START AVAILABLE DATA

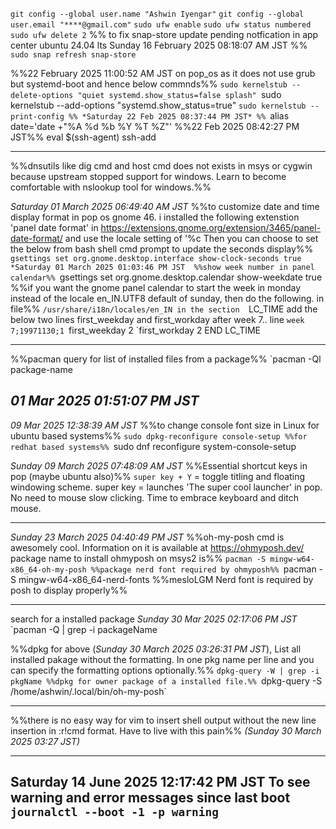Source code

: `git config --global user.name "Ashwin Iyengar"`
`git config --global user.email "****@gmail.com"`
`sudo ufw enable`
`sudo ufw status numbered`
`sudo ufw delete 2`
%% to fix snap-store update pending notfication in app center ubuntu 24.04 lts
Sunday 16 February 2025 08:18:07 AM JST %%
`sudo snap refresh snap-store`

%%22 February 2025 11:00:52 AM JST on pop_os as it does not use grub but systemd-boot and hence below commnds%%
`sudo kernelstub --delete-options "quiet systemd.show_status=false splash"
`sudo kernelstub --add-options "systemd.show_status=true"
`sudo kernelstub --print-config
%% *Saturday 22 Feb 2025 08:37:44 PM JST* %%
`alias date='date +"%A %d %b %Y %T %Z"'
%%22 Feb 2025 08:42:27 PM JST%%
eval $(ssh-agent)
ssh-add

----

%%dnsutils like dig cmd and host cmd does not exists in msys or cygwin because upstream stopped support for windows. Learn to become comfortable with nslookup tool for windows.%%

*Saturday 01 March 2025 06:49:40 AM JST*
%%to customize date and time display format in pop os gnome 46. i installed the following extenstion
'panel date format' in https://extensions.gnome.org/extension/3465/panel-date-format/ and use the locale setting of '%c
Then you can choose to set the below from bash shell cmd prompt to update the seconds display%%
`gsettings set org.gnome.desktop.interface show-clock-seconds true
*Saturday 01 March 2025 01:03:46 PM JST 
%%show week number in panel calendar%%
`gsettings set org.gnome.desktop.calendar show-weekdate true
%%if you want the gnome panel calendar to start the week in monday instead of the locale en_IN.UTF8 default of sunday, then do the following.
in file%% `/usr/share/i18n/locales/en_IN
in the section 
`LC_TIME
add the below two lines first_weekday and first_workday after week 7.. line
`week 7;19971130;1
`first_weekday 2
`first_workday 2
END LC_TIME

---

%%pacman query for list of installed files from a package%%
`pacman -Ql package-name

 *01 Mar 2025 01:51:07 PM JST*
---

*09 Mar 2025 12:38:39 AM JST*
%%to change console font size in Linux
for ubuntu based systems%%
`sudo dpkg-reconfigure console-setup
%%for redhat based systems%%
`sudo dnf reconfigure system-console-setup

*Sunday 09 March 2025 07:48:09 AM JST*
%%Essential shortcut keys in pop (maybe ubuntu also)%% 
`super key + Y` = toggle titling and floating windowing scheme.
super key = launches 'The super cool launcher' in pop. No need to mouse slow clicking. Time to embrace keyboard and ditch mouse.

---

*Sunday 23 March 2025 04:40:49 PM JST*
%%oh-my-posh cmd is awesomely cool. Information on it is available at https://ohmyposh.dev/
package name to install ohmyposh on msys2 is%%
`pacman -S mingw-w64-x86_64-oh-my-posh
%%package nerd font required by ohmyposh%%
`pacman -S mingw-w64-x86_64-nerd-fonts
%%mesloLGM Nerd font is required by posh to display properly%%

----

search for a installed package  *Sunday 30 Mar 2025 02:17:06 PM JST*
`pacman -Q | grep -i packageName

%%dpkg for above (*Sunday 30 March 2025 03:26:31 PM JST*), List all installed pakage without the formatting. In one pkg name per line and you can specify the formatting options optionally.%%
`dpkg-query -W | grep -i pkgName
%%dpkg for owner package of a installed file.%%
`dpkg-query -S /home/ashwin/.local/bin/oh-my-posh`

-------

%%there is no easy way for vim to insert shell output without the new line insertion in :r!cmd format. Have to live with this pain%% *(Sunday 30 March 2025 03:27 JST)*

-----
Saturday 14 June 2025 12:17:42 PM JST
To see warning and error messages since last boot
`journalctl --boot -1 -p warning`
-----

END AVAILABLE DATA

INSTRUCTIONS FOR THE TASK -> All records above are to be printed exactly, minus the pictures they contain.

RESPONSE BOX ->
Source code

: `git config --global user.name "Ashwin Iyengar"`
`git config --global user.email "****@gmail.com"`
`sudo ufw enable`
`sudo ufw status numbered`
`sudo ufw delete 2`
%% to fix snap-store update pending notfication in app center ubuntu 24.04 lts
Sunday 16 February 2025 08:18:07 AM JST %%
`sudo snap refresh snap-store`

%%22 February 2025 11:00:52 AM JST on pop_os as it does not use grub but systemd-boot and hence below commnds%%
`sudo kernelstub --delete-options "quiet systemd.show_status=false splash"
`sudo kernelstub --add-options "systemd.show_status=true"
`sudo kernelstub --print-config
%% *Saturday 22 Feb 2025 08:37:44 PM JST* %%
`alias date='date +"%A %d %b %Y %T %Z"'
%%22 Feb 2025 08:42:27 PM JST%%
eval $(ssh-agent)
ssh-add

----

%%dnsutils like dig cmd and host cmd does not exists in msys or cygwin because upstream stopped support for windows. Learn to become comfortable with nslookup tool for windows.%%

*Saturday 01 March 2025 06:49:40 AM JST*
%%to customize date and time display format in pop os gnome 46. i installed the following extenstion
'panel date format' in https://extensions.gnome.org/extension/3465/panel-date-format/ and use the locale setting of '%c
Then you can choose to set the below from bash shell cmd prompt to update the seconds display%%
`gsettings set org.gnome.desktop.interface show-clock-seconds true
*Saturday 01 March 2025 01:03:46 PM JST 
%%show week number in panel calendar%%
`gsettings set org.gnome.desktop.calendar show-weekdate true
%%if you want the gnome panel calendar to start the week in monday instead of the locale en_IN.UTF8 default of sunday, then do the following.
in file%% `/usr/share/i18n/locales/en_IN
in the section 
`LC_TIME
add the below two lines first_weekday and first_workday after week 7.. line
`week 7;19971130;1
`first_weekday 2
`first_workday 2
END LC_TIME

---

%%pacman query for list of installed files from a package%%
`pacman -Ql package-name

 *01 Mar 2025 01:51:07 PM JST*
---

*09 Mar 2025 12:38:39 AM JST*
%%to change console font size in Linux
for ubuntu based systems%%
`sudo dpkg-reconfigure console-setup
%%for redhat based systems%%
`sudo dnf reconfigure system-console-setup

*Sunday 09 March 2025 07:48:09 AM JST*
%%Essential shortcut keys in pop (maybe ubuntu also)%% 
`super key + Y` = toggle titling and floating windowing scheme.
super key = launches 'The super cool launcher' in pop. No need to mouse slow clicking. Time to embrace keyboard and ditch mouse.

---

*Sunday 23 March 2025 04:40:49 PM JST*
%%oh-my-posh cmd is awesomely cool. Information on it is available at https://ohmyposh.dev/
package name to install ohmyposh on msys2 is%%
`pacman -S mingw-w64-x86_64-oh-my-posh
%%package nerd font required by ohmyposh%%
`pacman -S mingw-w64-x86_64-nerd-fonts
%%mesloLGM Nerd font is required by posh to display properly%%

----

search for a installed package  *Sunday 30 Mar 2025 02:17:06 PM JST*
`pacman -Q | grep -i packageName

%%dpkg for above (*Sunday 30 March 2025 03:26:31 PM JST*), List all installed pakage without the formatting. In one pkg name per line and you can specify the formatting options optionally.%%
`dpkg-query -W | grep -i pkgName
%%dpkg for owner package of a installed file.%%
`dpkg-query -S /home/ashwin/.local/bin/oh-my-posh`

-------

%%there is no easy way for vim to insert shell output without the new line insertion in :r!cmd format. Have to live with this pain%% *(Sunday 30 March 2025 03:27 JST)*

-----
Saturday 14 June 2025 12:17:42 PM JST
To see warning and error messages since last boot
`journalctl --boot -1 -p warning`
-----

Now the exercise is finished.